The Shower Epiphany: Why Acknowledgement Matters
Yesterday, a friend sent me a text meant to encourage me. Instead, it left me feeling unsettled and even a little annoyed. I didn’t understand why, until this morning, standing under the shower, feeling the sting of cracked skin on my chest.
And then it hit me.
What was missing wasn’t kindness or support. It was acknowledgment.
Let me explain why!
The Hidden Cost of Pushing Through
This year tested me in ways I never expected. I lost count after seven or eight severe allergic reactions. Each one left me in pain, my skin cracked and burning, my body exhausted, and no clear answers from Western medicine.
Very few people know what this truly looked like: the unbearable itching that stole my breath, the redness, the endless doctor visits, and the money and energy poured into trying to find relief.

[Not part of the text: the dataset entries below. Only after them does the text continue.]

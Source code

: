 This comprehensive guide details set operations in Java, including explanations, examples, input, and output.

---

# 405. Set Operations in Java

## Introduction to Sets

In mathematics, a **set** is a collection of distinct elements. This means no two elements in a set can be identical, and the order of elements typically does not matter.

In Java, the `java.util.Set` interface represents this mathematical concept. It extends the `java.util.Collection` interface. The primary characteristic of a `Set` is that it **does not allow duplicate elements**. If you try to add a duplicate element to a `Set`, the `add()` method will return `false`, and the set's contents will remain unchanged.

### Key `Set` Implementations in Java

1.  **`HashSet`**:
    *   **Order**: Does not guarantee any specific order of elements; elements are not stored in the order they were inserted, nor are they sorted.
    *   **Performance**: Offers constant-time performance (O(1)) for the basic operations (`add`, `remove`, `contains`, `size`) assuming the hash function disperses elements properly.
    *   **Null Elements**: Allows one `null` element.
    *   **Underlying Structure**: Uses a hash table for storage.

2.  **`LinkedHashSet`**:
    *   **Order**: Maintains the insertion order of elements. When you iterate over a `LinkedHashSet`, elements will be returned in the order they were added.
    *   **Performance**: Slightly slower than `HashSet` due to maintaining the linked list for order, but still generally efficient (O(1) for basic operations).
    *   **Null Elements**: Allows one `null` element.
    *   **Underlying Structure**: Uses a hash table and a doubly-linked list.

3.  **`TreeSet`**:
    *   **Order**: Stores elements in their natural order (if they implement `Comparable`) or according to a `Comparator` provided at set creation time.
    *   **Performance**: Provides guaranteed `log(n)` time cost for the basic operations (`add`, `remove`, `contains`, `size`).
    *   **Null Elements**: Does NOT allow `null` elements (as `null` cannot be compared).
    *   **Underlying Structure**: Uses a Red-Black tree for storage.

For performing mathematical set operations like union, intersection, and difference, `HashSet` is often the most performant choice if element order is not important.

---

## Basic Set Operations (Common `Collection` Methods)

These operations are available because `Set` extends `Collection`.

Through it all, I kept moving forward, “like a trooper,” as my friend called it.
But pushing forward came at a price.
I was building my business while raising my toddler, who deserves my presence. Yet so often, I couldn’t be fully there. I was distracted, scratching, icing my face, or fighting off twenty-minute waves of itching.

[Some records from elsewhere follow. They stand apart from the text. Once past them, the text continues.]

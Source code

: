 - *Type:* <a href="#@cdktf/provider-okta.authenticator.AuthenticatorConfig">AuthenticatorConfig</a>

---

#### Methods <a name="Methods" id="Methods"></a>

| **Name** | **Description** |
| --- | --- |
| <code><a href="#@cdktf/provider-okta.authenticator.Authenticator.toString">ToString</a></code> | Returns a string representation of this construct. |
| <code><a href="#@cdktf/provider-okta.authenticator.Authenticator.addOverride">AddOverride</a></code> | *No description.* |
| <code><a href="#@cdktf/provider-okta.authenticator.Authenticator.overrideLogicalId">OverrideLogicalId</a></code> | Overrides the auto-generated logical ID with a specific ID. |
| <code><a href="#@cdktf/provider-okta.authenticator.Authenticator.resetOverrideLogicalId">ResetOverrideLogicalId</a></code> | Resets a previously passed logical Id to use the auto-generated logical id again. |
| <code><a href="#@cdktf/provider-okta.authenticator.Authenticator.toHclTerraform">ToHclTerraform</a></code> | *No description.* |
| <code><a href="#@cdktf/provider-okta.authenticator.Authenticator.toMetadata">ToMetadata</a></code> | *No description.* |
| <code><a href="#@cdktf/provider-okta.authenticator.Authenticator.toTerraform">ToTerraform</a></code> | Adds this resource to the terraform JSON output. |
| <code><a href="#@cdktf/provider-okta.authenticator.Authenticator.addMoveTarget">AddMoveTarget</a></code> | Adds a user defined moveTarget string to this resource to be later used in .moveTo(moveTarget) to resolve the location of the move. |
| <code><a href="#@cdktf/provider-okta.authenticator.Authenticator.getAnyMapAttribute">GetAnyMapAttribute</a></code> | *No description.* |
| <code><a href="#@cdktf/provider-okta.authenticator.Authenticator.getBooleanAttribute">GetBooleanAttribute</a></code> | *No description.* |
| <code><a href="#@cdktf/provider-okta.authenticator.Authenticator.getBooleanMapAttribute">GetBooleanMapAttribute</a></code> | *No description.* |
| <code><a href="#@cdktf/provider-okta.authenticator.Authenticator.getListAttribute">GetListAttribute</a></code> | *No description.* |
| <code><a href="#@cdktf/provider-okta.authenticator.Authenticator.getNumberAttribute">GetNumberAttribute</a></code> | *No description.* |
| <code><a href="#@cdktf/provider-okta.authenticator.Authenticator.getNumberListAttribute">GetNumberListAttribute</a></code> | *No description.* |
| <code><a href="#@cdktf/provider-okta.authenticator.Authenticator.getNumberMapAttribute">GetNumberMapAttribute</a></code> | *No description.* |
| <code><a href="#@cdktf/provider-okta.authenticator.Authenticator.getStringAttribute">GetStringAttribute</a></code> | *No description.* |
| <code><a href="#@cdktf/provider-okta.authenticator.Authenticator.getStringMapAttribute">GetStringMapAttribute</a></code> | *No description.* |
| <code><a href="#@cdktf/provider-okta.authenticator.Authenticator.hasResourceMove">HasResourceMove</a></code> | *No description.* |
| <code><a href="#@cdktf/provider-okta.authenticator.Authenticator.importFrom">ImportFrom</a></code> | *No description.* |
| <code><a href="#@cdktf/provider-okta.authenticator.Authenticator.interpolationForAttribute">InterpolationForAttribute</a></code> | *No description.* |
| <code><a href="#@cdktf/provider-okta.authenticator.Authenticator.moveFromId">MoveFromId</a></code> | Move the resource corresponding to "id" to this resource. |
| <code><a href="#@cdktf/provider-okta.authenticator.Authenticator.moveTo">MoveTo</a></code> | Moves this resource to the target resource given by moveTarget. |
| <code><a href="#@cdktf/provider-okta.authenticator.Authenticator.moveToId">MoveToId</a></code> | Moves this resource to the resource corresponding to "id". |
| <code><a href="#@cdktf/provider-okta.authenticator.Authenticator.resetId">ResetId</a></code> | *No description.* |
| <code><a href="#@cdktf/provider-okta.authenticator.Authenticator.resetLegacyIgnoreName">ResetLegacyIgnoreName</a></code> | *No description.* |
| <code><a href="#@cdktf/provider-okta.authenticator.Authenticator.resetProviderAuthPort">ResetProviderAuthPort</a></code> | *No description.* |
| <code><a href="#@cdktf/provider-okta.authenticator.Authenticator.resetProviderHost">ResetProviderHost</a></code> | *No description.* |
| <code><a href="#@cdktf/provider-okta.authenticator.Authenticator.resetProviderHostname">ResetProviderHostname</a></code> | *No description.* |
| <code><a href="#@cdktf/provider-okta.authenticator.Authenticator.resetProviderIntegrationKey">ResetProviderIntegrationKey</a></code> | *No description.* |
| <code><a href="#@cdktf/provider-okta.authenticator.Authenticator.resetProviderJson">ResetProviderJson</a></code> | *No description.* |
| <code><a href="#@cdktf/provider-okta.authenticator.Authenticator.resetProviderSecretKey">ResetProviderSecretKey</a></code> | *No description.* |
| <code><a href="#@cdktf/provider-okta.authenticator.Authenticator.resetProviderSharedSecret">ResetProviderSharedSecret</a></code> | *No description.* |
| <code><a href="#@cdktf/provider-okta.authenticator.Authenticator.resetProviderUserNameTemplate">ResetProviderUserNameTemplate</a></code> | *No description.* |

There were moments when I wanted nothing more than to collapse on the couch, cry, and escape into mindless TV. But I didn’t let myself.
Now, as the year ends, I realize: it’s time to acknowledge. To reflect. To learn. To integrate.
Why Toxic Positivity Doesn’t Heal
I don’t believe in covering deep wounds with a unicorn band-aid or pretending everything is fine when it’s not. Toxic positivity, forcing yourself to “just be positive” or repeating affirmations you don’t believe, doesn’t work.
“Healing isn’t about becoming the best version of yourself. It’s about allowing the worst version of yourself to be loved.”
True healing isn’t about denial. It’s about letting even the raw, hurting parts of you be seen and loved.
A friend once asked me, “Why bother looking at the past if you can’t change it?”
My answer: You can’t change the past, but you can process it. If you ignore your pain, it doesn’t disappear. It hides, only to resurface later in your relationships, your health, and your daily life.
Processing the Past: The Key to Emotional Healing
So many of us are afraid to face our past because we worry the pain will overwhelm us. I understand that fear. But unprocessed trauma doesn’t vanish. It keeps showing up until you give it space to heal.
This often begins in childhood. Maybe you were told to “stop being dramatic,” “man up,” or “get over it.” Maybe your feelings were brushed aside. Over time, those messages teach us that our emotions aren’t valid. We bury them, carry shame, and disconnect from our authentic selves.
But here’s the truth: your feelings matter. And acknowledging them is the first step toward emotional freedom.
This is what we do in Family Constellation therapy. We allow what has been hidden to come to light. We give space for acknowledgment, compassion, and release.This pattern often begins in childhood. If your feelings and emotions were brushed off, if you were labeled a “drama queen” or “too sensitive,” or told to “man up” or “get over it,” you may have learned that your feelings aren’t valid.
Nicole LePera aptly puts it:
“When we are consistently told that our emotions are ‘too much,’ we internalize the message that there’s something wrong with us. This creates shame and disconnection from our authentic selves.”
You may have bottled everything up and kept going as if nothing happened.
I see you because I’ve been there too. But I encourage you: pop that bottle. Let out whatever is bottled up so you can start a new chapter.
Giving Yourself Time
Right now, I’m still in the middle of my healing journey. The worst seems to be behind me, but the wounds are fresh. I need time, and that’s okay.
In Family Constellation work, we often say: “I need more time.” And that is powerful. Giving yourself permission to pause, process, and breathe is not a weakness. It’s wisdom.
Acknowledgment doesn’t mean living in the past. It means honoring what happened, learning from it, and then slowly moving forward.
Closing Thoughts
I’m grateful for my friend’s message, even if it first made me uncomfortable. It nudged me to see what I had been missing in myself: acknowledgment.
If you’re carrying your own “bottle” of unspoken pain, know this. You don’t have to keep it sealed. Healing begins when we dare to open it.